Aim of the exercise
Each of the entries below is to be written out exactly, and the images skipped.

[Opening Exercise data section]

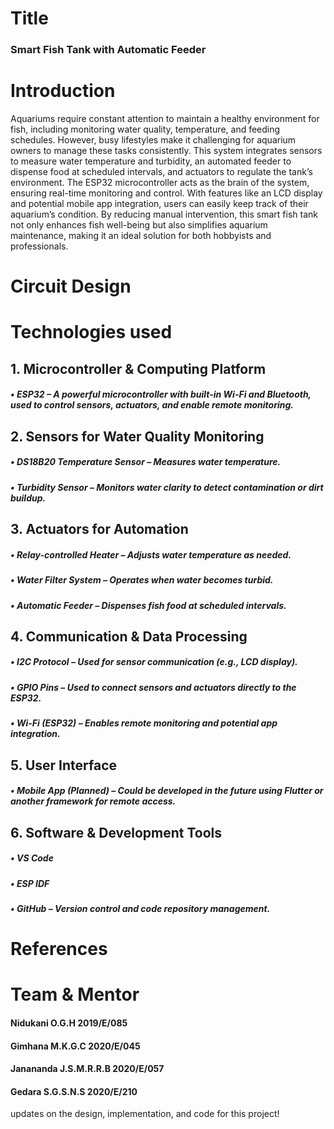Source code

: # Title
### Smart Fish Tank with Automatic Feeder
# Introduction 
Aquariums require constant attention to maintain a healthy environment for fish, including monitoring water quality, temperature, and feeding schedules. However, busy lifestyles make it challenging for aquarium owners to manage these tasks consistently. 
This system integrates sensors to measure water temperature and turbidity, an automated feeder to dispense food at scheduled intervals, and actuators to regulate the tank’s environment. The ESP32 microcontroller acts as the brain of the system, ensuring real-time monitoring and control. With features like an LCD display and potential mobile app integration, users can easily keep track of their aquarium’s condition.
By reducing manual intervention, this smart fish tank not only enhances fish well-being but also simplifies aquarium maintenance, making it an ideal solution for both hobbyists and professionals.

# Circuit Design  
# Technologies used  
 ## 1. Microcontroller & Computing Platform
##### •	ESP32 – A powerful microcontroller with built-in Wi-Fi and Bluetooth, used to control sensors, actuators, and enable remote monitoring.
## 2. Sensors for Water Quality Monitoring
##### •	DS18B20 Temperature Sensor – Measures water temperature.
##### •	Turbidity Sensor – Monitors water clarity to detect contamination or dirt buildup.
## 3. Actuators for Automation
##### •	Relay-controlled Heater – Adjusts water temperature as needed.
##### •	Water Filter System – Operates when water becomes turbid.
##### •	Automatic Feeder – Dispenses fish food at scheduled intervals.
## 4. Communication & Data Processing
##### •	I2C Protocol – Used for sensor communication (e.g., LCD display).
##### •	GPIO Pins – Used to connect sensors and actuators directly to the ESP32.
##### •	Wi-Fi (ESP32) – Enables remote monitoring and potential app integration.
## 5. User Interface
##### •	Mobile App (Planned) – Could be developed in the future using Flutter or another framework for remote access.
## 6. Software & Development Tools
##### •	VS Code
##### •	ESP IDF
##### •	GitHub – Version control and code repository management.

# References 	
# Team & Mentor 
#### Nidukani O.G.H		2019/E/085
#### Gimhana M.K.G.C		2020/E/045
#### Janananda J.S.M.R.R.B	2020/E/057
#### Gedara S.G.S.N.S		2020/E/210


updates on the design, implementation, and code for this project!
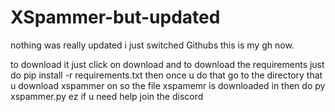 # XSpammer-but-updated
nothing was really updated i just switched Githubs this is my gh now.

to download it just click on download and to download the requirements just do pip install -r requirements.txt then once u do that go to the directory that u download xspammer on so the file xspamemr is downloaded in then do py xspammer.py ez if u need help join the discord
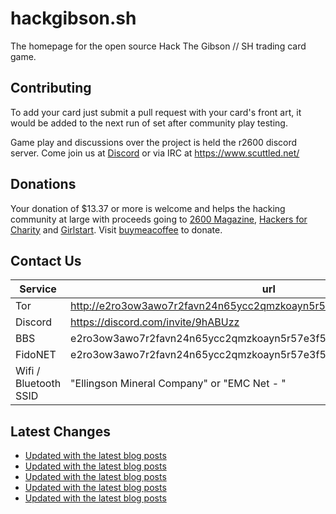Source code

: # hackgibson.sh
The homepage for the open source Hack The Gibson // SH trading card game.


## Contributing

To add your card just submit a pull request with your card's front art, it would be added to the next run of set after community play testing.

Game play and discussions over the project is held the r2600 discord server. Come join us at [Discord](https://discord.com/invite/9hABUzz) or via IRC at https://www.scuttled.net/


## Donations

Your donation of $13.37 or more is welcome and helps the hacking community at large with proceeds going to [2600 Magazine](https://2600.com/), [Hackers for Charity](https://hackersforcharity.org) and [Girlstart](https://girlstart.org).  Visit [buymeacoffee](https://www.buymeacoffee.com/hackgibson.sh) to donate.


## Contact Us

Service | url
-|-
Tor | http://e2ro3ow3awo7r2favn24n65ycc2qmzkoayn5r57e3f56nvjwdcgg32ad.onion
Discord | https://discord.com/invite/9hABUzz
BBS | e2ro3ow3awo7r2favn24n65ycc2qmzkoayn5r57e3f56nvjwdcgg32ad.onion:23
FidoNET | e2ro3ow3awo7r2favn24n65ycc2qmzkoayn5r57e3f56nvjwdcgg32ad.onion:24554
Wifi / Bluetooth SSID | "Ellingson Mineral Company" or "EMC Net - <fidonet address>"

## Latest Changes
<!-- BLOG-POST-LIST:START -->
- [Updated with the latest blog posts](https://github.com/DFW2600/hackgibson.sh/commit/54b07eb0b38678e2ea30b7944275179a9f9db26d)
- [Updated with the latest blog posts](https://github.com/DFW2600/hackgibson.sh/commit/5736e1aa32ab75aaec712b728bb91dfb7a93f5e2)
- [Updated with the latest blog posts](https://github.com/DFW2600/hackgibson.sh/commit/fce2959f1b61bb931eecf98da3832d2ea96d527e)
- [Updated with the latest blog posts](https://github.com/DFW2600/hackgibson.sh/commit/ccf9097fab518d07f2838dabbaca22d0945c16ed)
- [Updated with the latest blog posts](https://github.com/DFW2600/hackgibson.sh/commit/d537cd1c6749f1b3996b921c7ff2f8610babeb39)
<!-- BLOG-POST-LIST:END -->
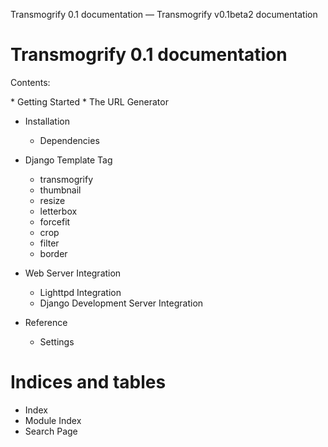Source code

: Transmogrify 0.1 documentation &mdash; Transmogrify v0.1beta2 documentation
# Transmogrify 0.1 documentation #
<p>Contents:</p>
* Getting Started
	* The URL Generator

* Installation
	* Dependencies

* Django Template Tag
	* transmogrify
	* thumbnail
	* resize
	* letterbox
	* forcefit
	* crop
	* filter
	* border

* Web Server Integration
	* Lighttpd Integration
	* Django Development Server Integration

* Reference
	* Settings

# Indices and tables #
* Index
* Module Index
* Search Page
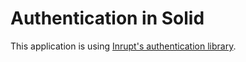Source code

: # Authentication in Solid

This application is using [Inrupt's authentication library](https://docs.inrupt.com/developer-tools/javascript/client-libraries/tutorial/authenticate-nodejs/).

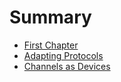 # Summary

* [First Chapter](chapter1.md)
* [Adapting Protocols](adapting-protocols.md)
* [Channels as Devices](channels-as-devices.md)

[Closing Exercise data section]

Task answer
Source code

: # Title
### Smart Fish Tank with Automatic Feeder
# Introduction 
Aquariums require constant attention to maintain a healthy environment for fish, including monitoring water quality, temperature, and feeding schedules. However, busy lifestyles make it challenging for aquarium owners to manage these tasks consistently. 
This system integrates sensors to measure water temperature and turbidity, an automated feeder to dispense food at scheduled intervals, and actuators to regulate the tank’s environment. The ESP32 microcontroller acts as the brain of the system, ensuring real-time monitoring and control. With features like an LCD display and potential mobile app integration, users can easily keep track of their aquarium’s condition.
By reducing manual intervention, this smart fish tank not only enhances fish well-being but also simplifies aquarium maintenance, making it an ideal solution for both hobbyists and professionals.

# Circuit Design  
# Technologies used  
 ## 1. Microcontroller & Computing Platform
##### •	ESP32 – A powerful microcontroller with built-in Wi-Fi and Bluetooth, used to control sensors, actuators, and enable remote monitoring.
## 2. Sensors for Water Quality Monitoring
##### •	DS18B20 Temperature Sensor – Measures water temperature.
##### •	Turbidity Sensor – Monitors water clarity to detect contamination or dirt buildup.
## 3. Actuators for Automation
##### •	Relay-controlled Heater – Adjusts water temperature as needed.
##### •	Water Filter System – Operates when water becomes turbid.
##### •	Automatic Feeder – Dispenses fish food at scheduled intervals.
## 4. Communication & Data Processing
##### •	I2C Protocol – Used for sensor communication (e.g., LCD display).
##### •	GPIO Pins – Used to connect sensors and actuators directly to the ESP32.
##### •	Wi-Fi (ESP32) – Enables remote monitoring and potential app integration.
## 5. User Interface
##### •	Mobile App (Planned) – Could be developed in the future using Flutter or another framework for remote access.
## 6. Software & Development Tools
##### •	VS Code
##### •	ESP IDF
##### •	GitHub – Version control and code repository management.

# References 	
# Team & Mentor 
#### Nidukani O.G.H		2019/E/085
#### Gimhana M.K.G.C		2020/E/045
#### Janananda J.S.M.R.R.B	2020/E/057
#### Gedara S.G.S.N.S		2020/E/210


updates on the design, implementation, and code for this project!
 # XSpammer-but-updated
nothing was really updated i just switched Githubs this is my gh now.

to download it just click on download and to download the requirements just do pip install -r requirements.txt then once u do that go to the directory that u download xspammer on so the file xspamemr is downloaded in then do py xspammer.py ez if u need help join the discord
Source code

: # hackgibson.sh
The homepage for the open source Hack The Gibson // SH trading card game.


## Contributing

To add your card just submit a pull request with your card's front art, it would be added to the next run of set after community play testing.

Game play and discussions over the project is held the r2600 discord server. Come join us at [Discord](https://discord.com/invite/9hABUzz) or via IRC at https://www.scuttled.net/


## Donations

Your donation of $13.37 or more is welcome and helps the hacking community at large with proceeds going to [2600 Magazine](https://2600.com/), [Hackers for Charity](https://hackersforcharity.org) and [Girlstart](https://girlstart.org).  Visit [buymeacoffee](https://www.buymeacoffee.com/hackgibson.sh) to donate.


## Contact Us

Service | url
-|-
Tor | http://e2ro3ow3awo7r2favn24n65ycc2qmzkoayn5r57e3f56nvjwdcgg32ad.onion
Discord | https://discord.com/invite/9hABUzz
BBS | e2ro3ow3awo7r2favn24n65ycc2qmzkoayn5r57e3f56nvjwdcgg32ad.onion:23
FidoNET | e2ro3ow3awo7r2favn24n65ycc2qmzkoayn5r57e3f56nvjwdcgg32ad.onion:24554
Wifi / Bluetooth SSID | "Ellingson Mineral Company" or "EMC Net - <fidonet address>"

## Latest Changes
<!-- BLOG-POST-LIST:START -->
- [Updated with the latest blog posts](https://github.com/DFW2600/hackgibson.sh/commit/54b07eb0b38678e2ea30b7944275179a9f9db26d)
- [Updated with the latest blog posts](https://github.com/DFW2600/hackgibson.sh/commit/5736e1aa32ab75aaec712b728bb91dfb7a93f5e2)
- [Updated with the latest blog posts](https://github.com/DFW2600/hackgibson.sh/commit/fce2959f1b61bb931eecf98da3832d2ea96d527e)
- [Updated with the latest blog posts](https://github.com/DFW2600/hackgibson.sh/commit/ccf9097fab518d07f2838dabbaca22d0945c16ed)
- [Updated with the latest blog posts](https://github.com/DFW2600/hackgibson.sh/commit/d537cd1c6749f1b3996b921c7ff2f8610babeb39)
<!-- BLOG-POST-LIST:END -->
Source code

: Transmogrify 0.1 documentation &mdash; Transmogrify v0.1beta2 documentation
# Transmogrify 0.1 documentation #
<p>Contents:</p>
* Getting Started
	* The URL Generator

* Installation
	* Dependencies

* Django Template Tag
	* transmogrify
	* thumbnail
	* resize
	* letterbox
	* forcefit
	* crop
	* filter
	* border

* Web Server Integration
	* Lighttpd Integration
	* Django Development Server Integration

* Reference
	* Settings

# Indices and tables #
* Index
* Module Index
* Search Page
Source code

: # Authentication in Solid

This application is using [Inrupt's authentication library](https://docs.inrupt.com/developer-tools/javascript/client-libraries/tutorial/authenticate-nodejs/).

 # Summary

* [First Chapter](chapter1.md)
* [Adapting Protocols](adapting-protocols.md)
* [Channels as Devices](channels-as-devices.md)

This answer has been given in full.